What really undid the Eagles were 13 penalties, several which came in critical situations, and two missed field goals by Cody Parkey—one a 25-yard chip shot—and both led to Washington touchdowns.  One can also speculate that Chip Kelly’s offensive system, while capable of piling-up yards against bad defenses, is too dependent on perfect rapid-fire movement to work in the NFL, where defenses are faster than those in college and can “keep up” to a much more effective degree.

The other Saturday game featured that 90-yard-don’t-count-him-out-yet run by Colin Kaepernick, who finished the game with 151 yards rushing on just seven carries. The 49ers managed 355 yards in total rushing yards, which would have mitigated a miserable passing performance (just 114 yards—92  net—on 15 completions), had not the 49ers blown a 28-7 lead against San Diego and lost in overtime 38-35. 

Back on Sunday, Aaron Rodgers “recovered” somewhat from the worst game of his career last week, completing 31 of 40 passes for 318 yards and no interceptions, but just one touchdown against the hapless Tampa Bay Buccaneers, who fall to 2-13. The Packer defense allowed only 109 yards of total offense, but beyond that, the 20-3 victory was singularly unimpressive.

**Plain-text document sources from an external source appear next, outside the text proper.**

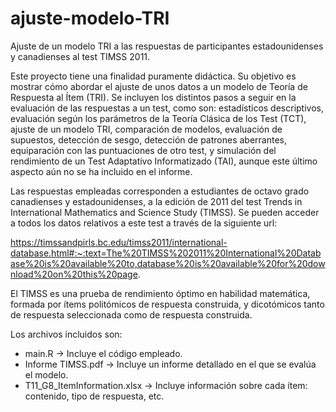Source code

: # ajuste-modelo-TRI
Ajuste de un modelo TRI a las respuestas de participantes estadounidenses y canadienses al test TIMSS 2011.  

Este proyecto tiene una finalidad puramente didáctica. Su objetivo es mostrar cómo abordar el ajuste de unos datos a un modelo de Teoría de Respuesta al Ítem (TRI). Se incluyen los distintos pasos a seguir en la evaluación de las respuestas a un test, como son: estadísticos descriptivos, evaluación según los parámetros de la Teoría Clásica de los Test (TCT), ajuste de un modelo TRI, comparación de modelos, evaluación de supuestos, detección de sesgo, detección de patrones aberrantes, equiparación con las puntuaciones de otro test, y simulación del rendimiento de un Test Adaptativo Informatizado (TAI), aunque este último aspecto aún no se ha incluido en el informe. 

Las respuestas empleadas corresponden a estudiantes de octavo grado canadienses y estadounidenses, a la edición de 2011 del test Trends in International Mathematics and Science Study (TIMSS). Se pueden acceder a todos los datos relativos a este test a través de la siguiente url: 

https://timssandpirls.bc.edu/timss2011/international-database.html#:~:text=The%20TIMSS%202011%20International%20Database%20is%20available%20to,database%20is%20available%20for%20download%20on%20this%20page.

El TIMSS es una prueba de rendimiento óptimo en habilidad matemática, formada por ítems politómicos de respuesta construida, y dicotómicos tanto de respuesta  seleccionada como de respuesta construida. 

Los archivos incluidos son:
  - main.R -> Incluye el código empleado.
  - Informe TIMSS.pdf -> Incluye un informe detallado en el que se evalúa el modelo.
  - T11_G8_ItemInformation.xlsx -> Incluye información sobre cada ítem: contenido, tipo de respuesta, etc.
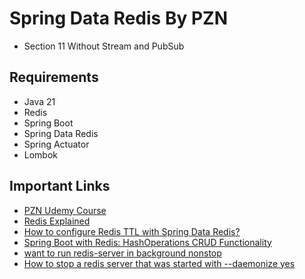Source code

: # Spring Data Redis By PZN

- Section 11 Without Stream and PubSub

## Requirements

- Java 21
- Redis
- Spring Boot
- Spring Data Redis
- Spring Actuator
- Lombok

## Important Links

- [PZN Udemy Course](https://www.udemy.com/course/spring-framework-dan-spring-boot-pemula-sampai-mahir/)
- [Redis Explained](https://architecturenotes.co/redis/)
- [How to configure Redis TTL with Spring Data Redis?](https://www.baeldung.com/spring-data-redis-ttl)
- [Spring Boot with Redis: HashOperations CRUD Functionality](https://stackabuse.com/spring-boot-with-redis-hashoperations-crud-functionality/)
- [want to run redis-server in background nonstop](https://stackoverflow.com/questions/24221449/want-to-run-redis-server-in-background-nonstop)
- [How to stop a redis server that was started with --daemonize yes](https://stackoverflow.com/questions/49249229/how-to-stop-a-redis-server-that-was-started-with-daemonize-yes/)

One would have expected the Packer offense to find its bearings against a “weak” team and light it up as it prepares for Detroit to decide the NFC North champion next week—the Bears being predictably unhelpful this week with Jake Cutler not even starting.

Elsewhere, New England avoided a humiliating loss the Geno Smith and the Jets, 17-16, in which Geno actually had a better game than Tom Brady. A Brady interception late in the fourth quarter gave the Jets the ball at the New England 30 and trailing by one point. But a Geno sack on third down moved the ball backwards, and Nick Folk’s potential game-winning 52-yard field goal was partially blocked. Geno’s one-game winning streak as a starter is over, and he is now 2-10 this year, 1-3 since his “show us what you got” return. 

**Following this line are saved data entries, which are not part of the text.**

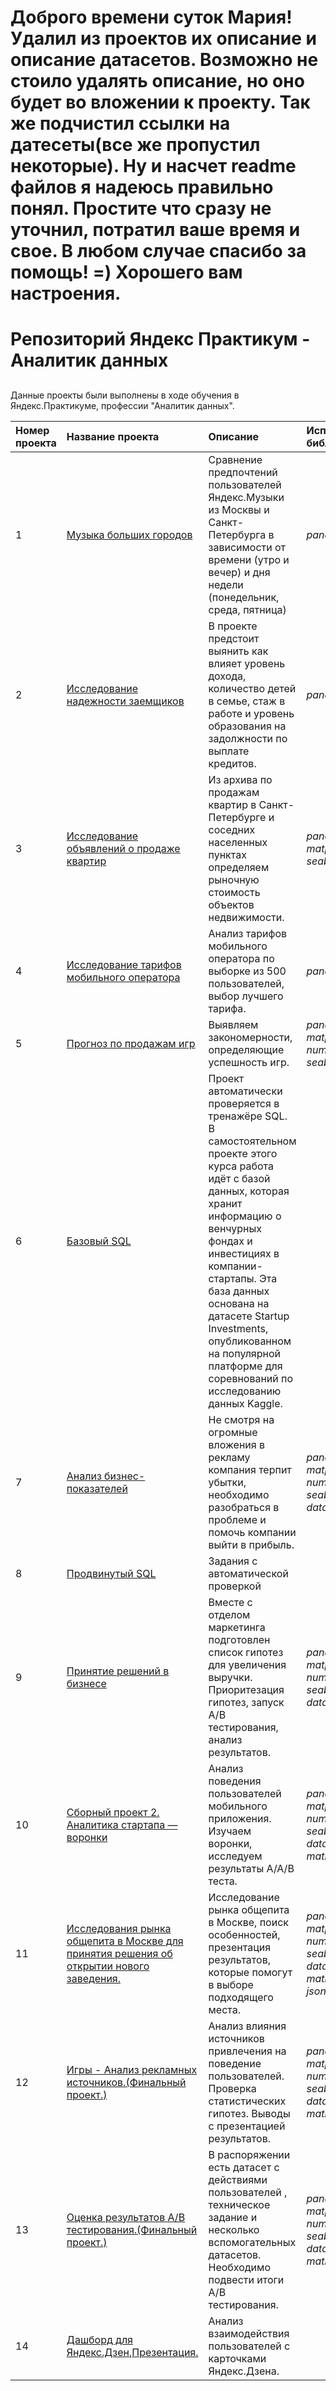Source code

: # Доброго времени суток Мария! Удалил из проектов их описание и описание датасетов. Возможно не стоило удалять описание, но оно будет во вложении к проекту. Так же подчистил ссылки на датесеты(все же пропустил некоторые). Ну и насчет readme файлов я надеюсь правильно понял. Простите что сразу не уточнил, потратил ваше время и свое. В любом случае спасибо за помощь! =) Хорошего вам настроения.



# Репозиторий Яндекс Практикум - Аналитик данных


##

Данные проекты были выполнены в ходе обучения в Яндекс.Практикуме, профессии "Аналитик данных".



| Номер проекта | Название проекта | Описание | Используемые библиотеки | 
|:---------------|:------------------|:----------|:-------------------------|
|1              |[Музыка больших городов](https://github.com/Protobionik/yandex_praktikum/tree/c750a97bfd87467eb5a96d8da56162691c122e91/My%20progect/1.Music%20of%20big%20cities) | Сравнение предпочтений пользователей Яндекс.Музыки из Москвы и Санкт-Петербурга в зависимости от времени (утро и вечер) и дня недели (понедельник, среда, пятница)| *pandas* |
|2              |[Исследование надежности заемщиков](https://github.com/Protobionik/yandex_praktikum/tree/048288fa6b3c6438e61168a74f87f8fa196fad7a/My%20progect/2.Borrower%20reliability%20research)|В проекте предстоит выянить как влияет уровень дохода, количество детей в семье, стаж в работе и уровень образования на задолжности по выплате кредитов. | *pandas* |
|3              |[Исследование объявлений о продаже квартир](https://github.com/Protobionik/yandex_praktikum/tree/0caed24c2b0df6b67b519e2557adddd038b4b4c1/My%20progect/3.Apartments%20for%20sale)| Из архива по продажам квартир в Санкт-Петербурге и соседних населенных пунктах определяем рыночную стоимость объектов недвижимости. | *pandas*, *matplotlyb*, *seaborn*|
|4              |[Исследование тарифов мобильного оператора](https://github.com/Protobionik/yandex_praktikum/tree/21d518499b0611c1c607cfb7ec4df9b48643c470/My%20progect/4.Operator%20rates)|Анализ тарифов мобильного оператора по выборке из 500 пользователей, выбор лучшего тарифа. |*pandas*, *numpy*|
|5              |[Прогноз по продажам игр](https://github.com/Protobionik/yandex_praktikum/tree/86bfec8d01d44a7312b84647d167754e22148c41/My%20progect/5.Game%20forecast)|Выявляем закономерности, определяющие успешность игр.|*pandas*, *matplotlyb*, *numpy*, *seaborn*,  *scipy*|
|6              |[Базовый SQL](https://github.com/Protobionik/yandex_praktikum/tree/f97c85bbf82762e77731418609c01e9e7a40a72f/My%20progect/6.%D0%91%D0%B0%D0%B7%D0%BE%D0%B2%D1%8B%D0%B9%20SQL)|Проект автоматически проверяется в тренажёре SQL. В самостоятельном проекте этого курса работа идёт с базой данных, которая хранит информацию о венчурных фондах и инвестициях в компании-стартапы. Эта база данных основана на датасете Startup Investments, опубликованном на популярной платформе для соревнований по исследованию данных Kaggle.|
|7              |[Анализ бизнес-показателей](https://github.com/Protobionik/yandex_praktikum/tree/7e9dd4c433c7d6b120ef885ee01a0c58eb6c9ef6/My%20progect/7.Analysis%20of%20business%20KPI)|Не смотря на огромные вложения в рекламу компания терпит убытки, необходимо разобраться в проблеме и помочь компании выйти в прибыль.|*pandas*, *matplotlyb*, *numpy*, *seaborn*,  *datatime*|
|8              |[Продвинутый SQL](https://github.com/Protobionik/yandex_praktikum/blob/206fedc3f90ec2fdeee861de5855032b73ed4c23/My%20progect/8.%D0%9F%D1%80%D0%BE%D0%B4%D0%B2%D0%B8%D0%BD%D1%83%D1%82%D1%8B%D0%B9%20SQL/8.%D0%9F%D1%80%D0%BE%D0%B4%D0%B2%D0%B8%D0%BD%D1%83%D1%82%D1%8B%D0%B9%20SQL.md)|Задания с автоматической проверкой|
|9              |[Принятие решений в бизнесе](https://github.com/Protobionik/yandex_praktikum/tree/fbe69037d614c4c37569b5c12ef499ee3ec7edf4/My%20progect/9.Decision%20making%20in%20business)|Вместе с отделом маркетинга подготовлен список гипотез для увеличения выручки. Приоритезация гипотез, запуск А/В тестирования, анализ результатов.|*pandas*, *matplotlyb*, *numpy*, *seaborn*,  *datatime*,  *scipy*|
|10             |[Сборный проект 2. Аналитика стартапа — воронки](https://github.com/Protobionik/yandex_praktikum/tree/69a47e0c0b386de088d9f965fda09385057abff3/My%20progect/10.Prefabricated%20project)|Анализ поведения пользователей мобильного приложения. Изучаем воронки, исследуем результаты А/А/В теста.|*pandas*, *matplotlyb*, *numpy*, *seaborn*,  *datatime*,  *scipy*, *math*, *plotly*|
|11             |[Исследования рынка общепита в Москве для принятия решения об открытии нового заведения.](https://github.com/Protobionik/yandex_praktikum/tree/775350d44b7c6786535222fbb57b22c65146a5e6/My%20progect/11.How%20to%20tell%20a%20story%20with%20data)|Исследование рынка общепита в Москве, поиск особенностей, презентация результатов, которые помогут в выборе подходящего места.|*pandas*, *matplotlyb*, *numpy*, *seaborn*,  *datatime*,  *scipy*, *math*, *plotly*, *json*, *folium*|
|12             |[Игры - Анализ рекламных источников.(Финальный проект.)](https://github.com/Protobionik/yandex_praktikum/tree/64f0d7898ee51068ef52576a42add1fed2630264/My%20progect/12.Game%20final)|Анализ влияния источников привлечения на поведение пользователей. Проверка статистических гипотез. Выводы с презентацией результатов.|*pandas*, *matplotlyb*, *numpy*, *seaborn*,  *datatime*,  *scipy*, *math*, *plotly*|
|13             |[Оценка результатов А/В тестирования.(Финальный проект.)](https://github.com/Protobionik/yandex_praktikum/tree/3d088ca6d6cf0e272bc9763df2aad6f1f4fbfd9a/My%20progect/13.A.B%20Final)|В распоряжении есть датасет с действиями пользователей , техническое задание и несколько вспомогательных датасетов. Необходимо подвести итоги А/В тестирования.|*pandas*, *matplotlyb*, *numpy*, *seaborn*,  *datatime*,  *scipy*, *math*, *plotly*|
|14             |[Дашборд для Яндекс.Дзен](https://github.com/Protobionik/yandex_praktikum/tree/3d088ca6d6cf0e272bc9763df2aad6f1f4fbfd9a/My%20progect/14.%20Dashboard),[Презентация.](https://github.com/Protobionik/yandex_praktikum/blob/bdbba02824923fcd20f9fdb5bba6d23a0519b186/My%20progect/14.%20Dashboard/%D0%90%D0%BD%D0%B0%D0%BB%D0%B8%D0%B7%20%D0%BA%D0%B0%D1%80%D1%82%D0%BE%D1%87%D0%B5%D0%BA%20%D0%B2%D0%B7%D0%B0%D0%B8%D0%BC%D0%BE%D0%B4%D0%B5%D0%B9%D1%81%D1%82%D0%B2%D0%B8%D1%8F%20%D0%AF%D0%BD%D0%B4%D0%B5%D0%BA%D1%81%20%D0%94%D0%B7%D0%B5%D0%BD%D0%B0.pdf)|Анализ взаимодействия пользователей с карточками Яндекс.Дзена.|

Meanwhile, the New Orleans Saints—in “first place” in the NFC South just one week ago—have now been eliminated from the playoffs altogether. Why? With a 30-14 loss to Atlanta, the Falcons have the tiebreaker with them, having beaten the Saints twice. But that isn’t the real story. Carolina’s win over Cleveland unbelievably propels them a half-game in first place, with a 6-8-1 record over both the Saints and Falcons, who are 6-9. Because Atlanta plays Carolina next week, the winner of that game wins the division. One may remember a time when both of these teams were left for dead. The NFL is crazy that way. That’s why it is so fascinating.

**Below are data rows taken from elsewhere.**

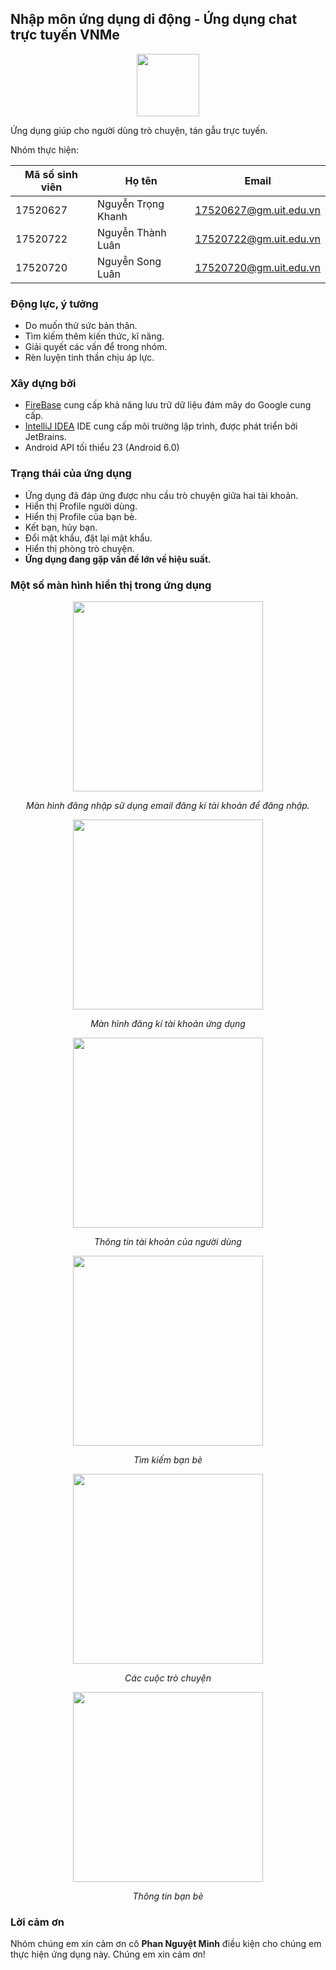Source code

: ## Nhập môn ứng dụng di động - Ứng dụng chat trực tuyến VNMe ##
<p align="center">
<img width="100" height="100" src="https://scontent.fsgn1-1.fna.fbcdn.net/v/t1.15752-9/81991762_2685382598245657_5862212862449025024_n.png?_nc_cat=108&_nc_ohc=8gwcqntA9e4AQnb-gBN5ZzJ_bnKti0vVlh9s4NGXO5hXGs5YVuwM55XlA&_nc_ht=scontent.fsgn1-1.fna&oh=9827a82e8a3f243b98c0f4bc987fc645&oe=5EAF57D1"/>

Ứng dụng giúp cho người dùng trò chuyện, tán gẫu trực tuyến.

Nhóm thực hiện:

Mã số sinh viên | Họ tên     | Email
--------------- | ---------- | --------- 
17520627 | Nguyễn Trọng Khanh |17520627@gm.uit.edu.vn
17520722 | Nguyễn Thành Luân  |17520722@gm.uit.edu.vn
17520720 | Nguyễn Song Luân   |17520720@gm.uit.edu.vn

### Động lực, ý tưởng ###
- Do muốn thử sức bản thân.
- Tìm kiếm thêm kiến thức, kĩ năng.
- Giải quyết các vấn để trong nhóm.
- Rèn luyện tinh thần chịu áp lực.
### Xây dựng bởi ###
- [FireBase](https://firebase.google.com/) cung cấp khả năng lưu trữ dữ liệu đám mây do Google cung cấp.
- [IntelliJ IDEA](https://www.jetbrains.com/idea/) IDE cung cấp môi trường lập trình, được phát triển bởi JetBrains.
- Android API tối thiểu 23 (Android 6.0)
### Trạng thái của ứng dụng ###
- Ứng dụng đã đáp ứng được nhu cầu trò chuyện giữa hai tài khoản.
- Hiển thị Profile người dùng.
- Hiển thị Profile của bạn bè.
- Kết bạn, hủy bạn.
- Đổi mật khẩu, đặt lại mật khẩu.
- Hiển thị phòng trò chuyện.
- **Ứng dụng đang gặp vấn đề lớn về hiệu suất.**
### Một số màn hình hiển thị trong ứng dụng ###
<p align="center">
<img width="304" src="https://scontent.fsgn1-1.fna.fbcdn.net/v/t1.15752-9/82029184_737336846757221_2089827075010592768_n.jpg?_nc_cat=106&_nc_ohc=n2SQssMiZZYAQmgcbHrlgu86BLmNjuTkGZOw22V-YpVBnU2igJk3_zZ1w&_nc_ht=scontent.fsgn1-1.fna&oh=5cc4f76d60b63ac284258cfde0dda9a7&oe=5EA45ECE"/>
<p align="center" ><i> Màn hình đăng nhập sữ dụng email đăng kí tài khoản để đăng nhập. </i></p>
</p>

<p align="center">
<img width="304" src="https://scontent.fsgn1-1.fna.fbcdn.net/v/t1.15752-9/81636361_501510470479619_7427150403667492864_n.jpg?_nc_cat=100&_nc_ohc=JL0T87K-RfAAQn48NbdD1FtJhuRA1tMhkLVZ-GiNcvWjbDnKhCFWauAcA&_nc_ht=scontent.fsgn1-1.fna&oh=f7fd418e94a621a731013f51b022443d&oe=5EACA00D"/>
<p align="center" ><i> Màn hình đăng kí tài khoản ứng dụng </i></p>
</p>

<p align="center">
<img width="304" src="https://scontent.fsgn1-1.fna.fbcdn.net/v/t1.15752-9/81749638_502696350364159_1897012837608325120_n.jpg?_nc_cat=107&_nc_ohc=guEY9teW_woAQmjgwQT9lsFHcV3__SmWpuGv3pwLKXRvjT4xG8i0oAjdg&_nc_ht=scontent.fsgn1-1.fna&oh=1348d6089325cf6c3c98cd1966b84e60&oe=5E986331"/>
<p align="center" ><i> Thông tin tài khoản của người dùng </i></p>
</p>

<p align="center">
<img width="304" src="https://scontent.fsgn1-1.fna.fbcdn.net/v/t1.15752-9/81176257_1214922128703901_3792734522148126720_n.jpg?_nc_cat=103&_nc_ohc=a4hocXnWIJ8AQkbR3EGa4cVjFAOtrk5ZoVBCwYdvZswZE46lyy8PLUwXA&_nc_ht=scontent.fsgn1-1.fna&oh=0e8840bcf12cbc7ebebade53fd7c7fba&oe=5E9807BF"/>
<p align="center" ><i> Tìm kiếm bạn bè </i></p>
</p>

<p align="center">
<img width="304" src="http://bit.ly/2FemMz4"/>
<p align="center" ><i> Các cuộc trò chuyện </i></p>
</p>

<p align="center">
<img width="304" src="http://bit.ly/2ttivFj"/>
<p align="center" ><i> Thông tin bạn bè </i></p>
</p>

### Lời cảm ơn ###
Nhóm chúng em xin cảm ơn cô **Phan Nguyệt Minh** điều kiện cho chúng em thực hiện ứng dụng này. Chúng em xin cảm ơn!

In another “crazy” finish, the Minnesota Vikings entered the fourth quarter of its game with Miami with a 17-14 lead; in a flash the Dolphins were up 28-20, and in another flash the Vikings were back on top 35-28. But with the Dolphins tying the score and game seemingly headed for overtime, a blocked punt in the waning seconds of regulation went out-of-bounds for a safety and an improbable victory for Miami, 37-35.  Even more "crazy"? Buffalo, after treating Aaron Rodgers like paper doll last week, loses to the Raiders!? And the Indianapolis Colts play like a bunch of scrubs in what looks to be one of the most lopsided loss in the Colts' franchise history, 42-7 against Dallas? Andrew Luck, who a few weeks ago was threatening to break Peyton Manning's record for passing yards, is unlikely to even reach 5,000 yards after another miserable performance--without the "heroics."